This study focuses on assessing the variations in vegetation indices (specifically NDVI and EVI) and four air pollutants (CO, NO2, PM2.5, and SO2) in the Delhi-NCR region from January 2011 to December 2021 (Figure 1). Both the NDVI and EVI exhibit similar trends throughout the time period, which is expected since they are derived from the same data product (Figure 1a,b). The highest values for NDVI and EVI are observed during the monsoon season (August to September) and spring (February to March), while the lowest values are found in the summer season (May to June) and post-monsoon season (October to November). The CO levels are at their lowest during the summer months and peak in November (Figure 1c). It is interesting to note the gradual decrease in CO levels during the monsoon season, which aligns with earlier research conducted by Pandey et al. (2017) [20] in the Indo-Gangetic Plains. The concentration of PM2.5, a prominent air pollutant, is highest during the summer months (May to June) and the post-monsoon period (November). Conversely, the lowest concentration of PM2.5 is observed during the monsoon and spring seasons (Figure 1d) [21]. In the case of the tropospheric column NO2 (Figure 1e), a peak was observed during the winter month (i.e., December), and its minimum value was observed during the monsoon period (August to September) [22]. On the other hand, regarding the seasonal variations in SO2, the peak levels occurred during winter (December to January), and minimum levels occurred during the monsoon months (July to September) (Figure 1f).
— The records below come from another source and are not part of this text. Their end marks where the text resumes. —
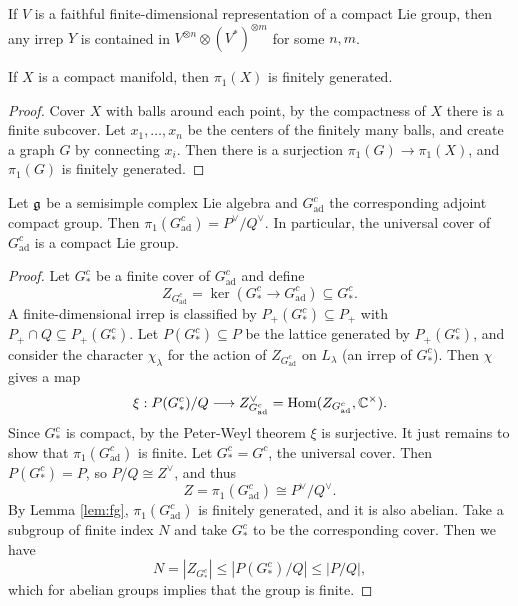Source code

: \begin{prop}\label{prop:faithful}
  If $V$ is a faithful finite-dimensional
  representation of a compact Lie group,
  then
  any irrep $Y$ is contained in
  $V^{\otimes n} \otimes (V^*)^{\otimes m}$
  for some $n, m$.
\end{prop}

\begin{lemma}\label{lem:fg}
  If $X$ is a compact manifold, then
  $\pi_1(X)$ is finitely generated.
\end{lemma}

\begin{proof}
  Cover $X$ with balls around each point,
  by the compactness of $X$
  there is a finite subcover.
  Let $x_1, \dots, x_n$ be the centers of
  the finitely many balls, and create
  a graph $G$ by connecting
  $x_i$. Then there is a surjection
  $\pi_1(G) \to \pi_1(X)$, and 
  $\pi_1(G)$ is finitely generated.
\end{proof}

\begin{theorem}
  Let $\g$ be a semisimple complex
  Lie algebra and $G^c_{\mathrm{ad}}$
  the corresponding adjoint compact group.
  Then $\pi_1(G^c_{\mathrm{ad}}) = P^\vee / Q^\vee$.
  In particular, the universal cover of
  $G^c_{\mathrm{ad}}$ is a
  compact Lie group.
\end{theorem}

\begin{proof}
  Let $G_*^c$ be a finite cover of
  $G_{\mathrm{ad}}^c$ and define
  \[Z_{G_{\mathrm{ad}}^c} = \ker(G_*^c \to G_{\mathrm{ad}}^c) \subseteq G_*^c.\]
  A finite-dimensional irrep is
  classified by
  $P_+(G_*^c) \subseteq P_+$ with
  $P_+ \cap Q \subseteq P_+(G_*^c)$.
  Let $P(G_*^c) \subseteq P$ be the
  lattice generated by $P_+(G_*^c)$, and
  consider the character $\chi_\lambda$
  for the action of
  $Z_{G_{\mathrm{ad}}^c}$ on
  $L_\lambda$ (an irrep of $G_*^c$).
  Then $\chi$ gives a map
  \[
    \xi : P(G_*^c) / Q
    \longrightarrow
    Z_{G_{\mathrm{ad}}^c}^\vee
    = \Hom(Z_{G_{\mathrm{ad}}^c}, \C^\times).
  \]
  Since $G_*^c$ is compact,
  by the Peter-Weyl theorem $\xi$ is
  surjective. It just remains to show
  that $\pi_1(G^c_{\mathrm{ad}})$ is
  finite. Let
  $G_*^c = G^c$, the universal cover. Then
  $P(G_*^c) = P$, so
  $P / Q \cong Z^\vee$, and thus
  \[
    Z = \pi_1(G^c_{\mathrm{ad}}) \cong P^\vee / Q^\vee.
  \]
  By Lemma \ref{lem:fg}, $\pi_1(G^c_{\mathrm{ad}})$ is finitely generated, and it
  is also abelian. Take a subgroup of
  finite index $N$ and take
  $G_*^c$ to be the corresponding cover.
  Then we have
  \[
    N = |Z_{G_*^c}|
    \le |P(G_*^c) / Q|
    \le |P / Q|,
  \]
  which for abelian groups implies that
  the group is finite.
\end{proof}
3.2. Comparison of Vegetation Indices with Different Selected Air Pollutants

The mean monthly value of the vegetation indices (NDVI and EVI) was compared with the individual air pollutants viz. SO2, NO2, PM2.5, and CO (Figure 2). The datasets for eleven years (i.e., January 2011–December 2021) were used to compare trends in the vegetation indices and air pollutants. This study found that the concentration patterns of air pollutants exhibit opposite trends to the vegetation indices, suggesting that vegetation cover influences pollution levels. Specifically, CO, PM2.5, NO2, and SO2 are consistently higher during the post-monsoon and early winter months (October to December). The winter season is characterized by little rain, which inhibits vegetation development. Therefore, a declined value of NDVI and EVI were observed from November to January. Moreover, cold air, being denser and slower, intensifies air pollution due to its increased density and reduced dispersion [12]. During the post-monsoon season, particularly in October and November, the region experiences minimal vegetation cover. It was observed that the NDVI and EVI values decline around October, coinciding with the autumn season when trees shed their leaves. This leads to a rise in air pollutant levels, as fewer pollutants are absorbed through leaves [23,24]. The reduced vegetation cover during this time is a crucial factor contributing to higher pollutant concentrations.
In contrast, during the spring season (February and March), when new leaves emerge and absorb additional pollutants, NDVI and EVI values increase, resulting in a decrease in air contaminants [17]. Moreover, the monsoon season (July to September) sees an increase in NDVI and EVI values, as plant foliage grows during this period [25]. Rain plays a vital role in washing off air pollutants, leading to decreased pollutant concentrations. On the other hand, hot weather during the summer months (April to June) corresponds to low NDVI and EVI values [24], which contributes to higher pollution levels. Consequently, the NDVI and EVI exhibit inverse relationships with air pollutants [25].

4. Conclusions

This study examines the monthly variations and comparisons between the satellite data of vegetation indices (NDVI and EVI) and air pollutants (CO, NO2, PM2.5, and SO2). The findings demonstrate that as the vegetation indices increase, air pollutant levels decrease, and vice versa. The values of the indices decrease during the summer and winter seasons but increase during the monsoon season. Conversely, air pollutant concentrations rise during winter and summer but decrease during the monsoon season. Overall, this research suggests that vegetation can play a crucial role in reducing various air pollutants.

Author Contributions

Conceptualization, A.R. and M.K.; methodology, AR software, A.R.; validation, A.R., and M.K.; formal analysis, A.R.; investigation, AR and M.K.; resources, A.R.; data curation, A.R.; writing—original draft preparation, A.R.; writing—review and editing, M.K.; visualization, M.K.; supervision, M.K.; funding acquisition, A.R. All authors have read and agreed to the published version of the manuscript.

Funding

This research was funded by the University Grant Commission (UGC), Govt. of India and the award reference number is 190520508493.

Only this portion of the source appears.